My harrowing escape from a fake competition
Long time, no see!
I just finished teaching the 20th session of Style School last week, and OH MY WORD, it was phenomenal! Seeing life-changing transformations happen right before my very eyes NEVER gets old.
I spent all day, everyday, hanging out with these gals, and I tell you what... if you are feeling STUCK in your life - in your body - in your mind, collective braving + collective healing is a gateway to freedom.
Whew. What a session.
Anywayyyyy.... I was so busy in SSS20, that I didn't get a minute to connect with YOU in your inbox. And I missed you!
When I was out on my Sunday hike yesterday, I had this FUNNY THING happen to me, and I thought to myself... I gotta tell my people this story, because they are sooooo gonna get it!
So here goes.
I'm in the White Mountains of New Hampshire right now, WITHOUT MY FAMILY, settling in for a week of writing (book proposal, ya'll!), and couldn't wait to get out on a solo Sunday hike to kick off my week alone.
I had visions of RUNNING up Mount Willard. Like a gazelle. Or a mountain goat. Or maybe a spring chicken.
I was a woman, full of vim and vigor, who was NOT going to be held back by her kids. Oh the glory!
I started out on the flats feeling so strong. So fast. So smooth.
And then, the uphill.
Within 4 minutes, I was exhausted, and needed to slow down.
That's when the voices-inside-my-head started yammering their mighty yammer...
You're not the hiker you used to be.
You should be ashamed of yourself, letting yourself go like this.
And you thought you were a strong hiker, ha!
You might wanna think about losing a few pounds.
As the thoughts came in, I just... listened to them. Kind of like an observer. Which was cool, because if I was listening to the thoughts, then I wasn't the thoughts. They were separate from me. NOT ME.
So, I spoke up and said to my thoughts...
Hey now, I'm here to hike a mountain, move my body, clear my head, get the ya-yas out, and that's exactly what I'm doing. And you're right, I'm NOT as fast as I am in my head, but geez, the image I have of myself is 10, maybe 15 years old, which, WAIT A SECOND. Was it YOU that planted that thought inside my head, knowing I wouldn't be able to keep up, just so you could trick me into feeling badly about my today-body? You sneaky little bastard you! I'm not having it. I have a darn good body that does good body things, and I think it's GREAT that I'm out here, hiking all alone!"
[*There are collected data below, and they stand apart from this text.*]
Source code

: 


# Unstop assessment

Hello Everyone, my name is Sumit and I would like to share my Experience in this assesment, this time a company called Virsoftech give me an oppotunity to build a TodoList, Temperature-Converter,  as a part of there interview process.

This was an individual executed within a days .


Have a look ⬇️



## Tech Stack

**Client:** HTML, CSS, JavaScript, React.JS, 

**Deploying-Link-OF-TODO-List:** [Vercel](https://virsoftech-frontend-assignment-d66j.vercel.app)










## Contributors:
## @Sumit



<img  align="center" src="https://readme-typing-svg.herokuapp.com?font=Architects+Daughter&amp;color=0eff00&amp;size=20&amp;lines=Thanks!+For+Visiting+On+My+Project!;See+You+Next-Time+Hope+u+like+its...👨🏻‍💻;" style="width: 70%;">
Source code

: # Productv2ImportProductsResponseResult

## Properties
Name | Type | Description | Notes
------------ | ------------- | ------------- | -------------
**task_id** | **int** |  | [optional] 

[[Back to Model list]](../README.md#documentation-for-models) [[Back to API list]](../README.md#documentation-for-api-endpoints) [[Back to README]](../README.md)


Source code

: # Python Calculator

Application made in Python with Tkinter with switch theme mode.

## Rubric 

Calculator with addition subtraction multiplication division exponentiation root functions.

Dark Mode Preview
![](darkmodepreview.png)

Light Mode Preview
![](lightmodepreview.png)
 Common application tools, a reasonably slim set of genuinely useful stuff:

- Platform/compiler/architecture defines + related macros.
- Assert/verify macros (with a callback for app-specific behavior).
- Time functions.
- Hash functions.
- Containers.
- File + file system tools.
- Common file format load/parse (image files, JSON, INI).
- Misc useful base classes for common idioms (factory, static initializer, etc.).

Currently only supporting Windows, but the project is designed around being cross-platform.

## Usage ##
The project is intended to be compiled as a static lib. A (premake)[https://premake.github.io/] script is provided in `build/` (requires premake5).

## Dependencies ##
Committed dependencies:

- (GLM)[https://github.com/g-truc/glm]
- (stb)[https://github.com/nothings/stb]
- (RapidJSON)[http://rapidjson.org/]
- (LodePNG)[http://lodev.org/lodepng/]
I legit had that conversation with myself. I thought I had that voice under control, but hell if it didn't try to hook me in from another angle!
Okay, fine. Good body. But dude, DO NOT let those folks catch up to you. Move Move Move. Because if they DO catch you... you are washed.up. Might as well retire your hiking shoes.
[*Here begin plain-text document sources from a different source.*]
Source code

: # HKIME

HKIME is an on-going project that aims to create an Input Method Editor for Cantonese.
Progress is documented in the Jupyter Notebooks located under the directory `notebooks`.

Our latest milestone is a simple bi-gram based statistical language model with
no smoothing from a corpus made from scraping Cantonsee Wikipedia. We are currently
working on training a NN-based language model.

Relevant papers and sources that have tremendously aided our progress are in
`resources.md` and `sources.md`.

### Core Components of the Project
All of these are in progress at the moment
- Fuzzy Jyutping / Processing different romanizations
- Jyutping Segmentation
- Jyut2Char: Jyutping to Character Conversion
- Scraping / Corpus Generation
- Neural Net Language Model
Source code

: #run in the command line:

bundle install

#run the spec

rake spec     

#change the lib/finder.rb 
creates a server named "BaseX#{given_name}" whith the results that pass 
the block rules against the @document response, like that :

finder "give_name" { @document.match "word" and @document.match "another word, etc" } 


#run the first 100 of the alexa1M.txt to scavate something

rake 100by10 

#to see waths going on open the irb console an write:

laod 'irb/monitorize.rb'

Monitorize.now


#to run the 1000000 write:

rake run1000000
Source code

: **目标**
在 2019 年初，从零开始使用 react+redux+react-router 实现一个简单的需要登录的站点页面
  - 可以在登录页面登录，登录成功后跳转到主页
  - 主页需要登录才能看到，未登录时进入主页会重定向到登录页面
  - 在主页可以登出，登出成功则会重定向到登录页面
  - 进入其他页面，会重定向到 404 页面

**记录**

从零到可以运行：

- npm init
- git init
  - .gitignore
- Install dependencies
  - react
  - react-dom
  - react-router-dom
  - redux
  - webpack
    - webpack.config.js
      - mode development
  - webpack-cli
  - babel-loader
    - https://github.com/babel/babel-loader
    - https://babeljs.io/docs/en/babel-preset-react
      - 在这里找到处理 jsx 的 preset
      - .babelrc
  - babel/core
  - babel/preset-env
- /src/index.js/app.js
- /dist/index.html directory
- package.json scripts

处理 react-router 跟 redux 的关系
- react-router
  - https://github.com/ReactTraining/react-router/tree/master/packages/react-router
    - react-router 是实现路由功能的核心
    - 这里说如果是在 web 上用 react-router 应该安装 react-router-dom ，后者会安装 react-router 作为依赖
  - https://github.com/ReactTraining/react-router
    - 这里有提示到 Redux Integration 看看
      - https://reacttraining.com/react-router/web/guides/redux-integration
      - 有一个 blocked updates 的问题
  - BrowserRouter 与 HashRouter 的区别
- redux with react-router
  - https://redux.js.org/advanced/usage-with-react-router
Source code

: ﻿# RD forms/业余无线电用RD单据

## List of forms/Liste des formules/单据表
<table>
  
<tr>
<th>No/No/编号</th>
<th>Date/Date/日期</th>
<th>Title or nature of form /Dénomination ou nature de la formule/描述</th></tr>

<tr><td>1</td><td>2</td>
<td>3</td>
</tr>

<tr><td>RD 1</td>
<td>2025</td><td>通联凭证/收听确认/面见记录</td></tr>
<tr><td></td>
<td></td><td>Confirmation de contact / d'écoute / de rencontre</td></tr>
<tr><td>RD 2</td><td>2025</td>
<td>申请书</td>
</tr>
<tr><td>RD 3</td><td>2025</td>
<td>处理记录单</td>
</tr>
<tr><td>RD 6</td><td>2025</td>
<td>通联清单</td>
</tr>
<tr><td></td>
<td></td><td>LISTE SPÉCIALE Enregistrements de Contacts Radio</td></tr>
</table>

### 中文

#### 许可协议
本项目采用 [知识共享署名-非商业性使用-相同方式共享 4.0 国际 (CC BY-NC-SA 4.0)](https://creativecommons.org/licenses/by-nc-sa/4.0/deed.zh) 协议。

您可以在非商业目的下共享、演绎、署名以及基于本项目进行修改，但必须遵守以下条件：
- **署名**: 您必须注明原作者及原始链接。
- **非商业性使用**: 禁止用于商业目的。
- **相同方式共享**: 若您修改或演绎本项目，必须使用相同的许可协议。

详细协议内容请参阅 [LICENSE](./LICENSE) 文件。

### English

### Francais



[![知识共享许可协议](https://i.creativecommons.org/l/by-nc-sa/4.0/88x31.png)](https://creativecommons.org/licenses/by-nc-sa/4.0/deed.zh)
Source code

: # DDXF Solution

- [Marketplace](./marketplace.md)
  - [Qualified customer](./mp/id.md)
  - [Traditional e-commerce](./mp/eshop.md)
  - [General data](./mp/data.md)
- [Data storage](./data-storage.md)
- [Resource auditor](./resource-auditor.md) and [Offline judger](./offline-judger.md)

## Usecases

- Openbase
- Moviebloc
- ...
Since being in competition with myself didn't send me into a spiral of shame, they figured they'd come at me from OUTSIDE, and manufacture a competition with people I didn't even know!
Well, I quipped back with...
REALLY? You want me to go into fake-competition with strangers? Nice try, pal. Nice try.
And just like that, no more mean thoughts.
The whole escapade lasted less than 5 minutes, which I think is just AWESOME. Because in the olden days of being me, I would have gone into competition with myself, AND with every other person on the trail. I would have spent the entire hike, stuck inside my head, trying to PROVE myself. And guess what? I would have lost. Because the path to PROVING YOURSELF is a trick, there is no end game, only more just-out-of-reach competitions you can't win.
Gals, thoughts are... thoughts. They are not YOU. They are FOR SURE not you if they are mean, degrading, hurtful, shaming, nasty.
Because YOU don't talk to YOU that way.
You might think YOU do, but YOU don't. Thoughts do. And thoughts are just jumbled up nonsense ideas that we've all absorbed from living in a hierarchical society that keeps us competing with each other (and ourselves) so we can claw our way to the top a mythical and fantastical ladder because THEN WE'LL BE HAPPY and WORTHY OF LOVE.
Lordy, it's exhausting. AND, it's a lie.
All you gotta do is OPT OUT.
And here's what's cool... after I metabolized all those nonsense competitive-for-no-good-reason thoughts, I found my rhythm, settled into a really good pace, and hell if I didn't FEEL like a gazelle bounding up that mountain. Or maybe a chicken. For sure a woman with a really good today-body that does good body things.
Don't let your thoughts treat you like garbage. Observe them, listen to them for a minute or two, and then do yourself a favor and stand up for your damn self.
Because nobody, and I mean nobody, gets to talk to you that way.